------ Data to process

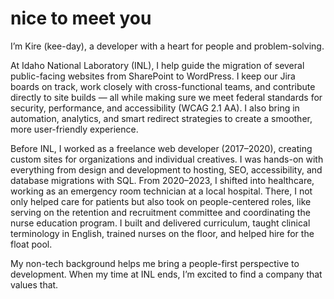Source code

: # nice to meet you

I’m Kire (kee-day), a developer with a heart for people and problem-solving.

At Idaho National Laboratory (INL), I help guide the migration of several public-facing websites from SharePoint to WordPress. I keep our Jira boards on track, work closely with cross-functional teams, and contribute directly to site builds — all while making sure we meet federal standards for security, performance, and accessibility (WCAG 2.1 AA). I also bring in automation, analytics, and smart redirect strategies to create a smoother, more user-friendly experience.

Before INL, I worked as a freelance web developer (2017–2020), creating custom sites for organizations and individual creatives. I was hands-on with everything from design and development to hosting, SEO, accessibility, and database migrations with SQL. From 2020–2023, I shifted into healthcare, working as an emergency room technician at a local hospital. There, I not only helped care for patients but also took on people-centered roles, like serving on the retention and recruitment committee and coordinating the nurse education program. I built and delivered curriculum, taught clinical terminology in English, trained nurses on the floor, and helped hire for the float pool.

My non-tech background helps me bring a people-first perspective to development. When my time at INL ends, I’m excited to find a company that values that.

------------

** Description of the task **
For each line of the entries that includes "bring", show that line.

** Answer to the problem **
At Idaho National Laboratory (INL), I help guide the migration of several public-facing websites from SharePoint to WordPress. I keep our Jira boards on track, work closely with cross-functional teams, and contribute directly to site builds — all while making sure we meet federal standards for security, performance, and accessibility (WCAG 2.1 AA). I also bring in automation, analytics, and smart redirect strategies to create a smoother, more user-friendly experience.
My non-tech background helps me bring a people-first perspective to development. When my time at INL ends, I’m excited to find a company that values that.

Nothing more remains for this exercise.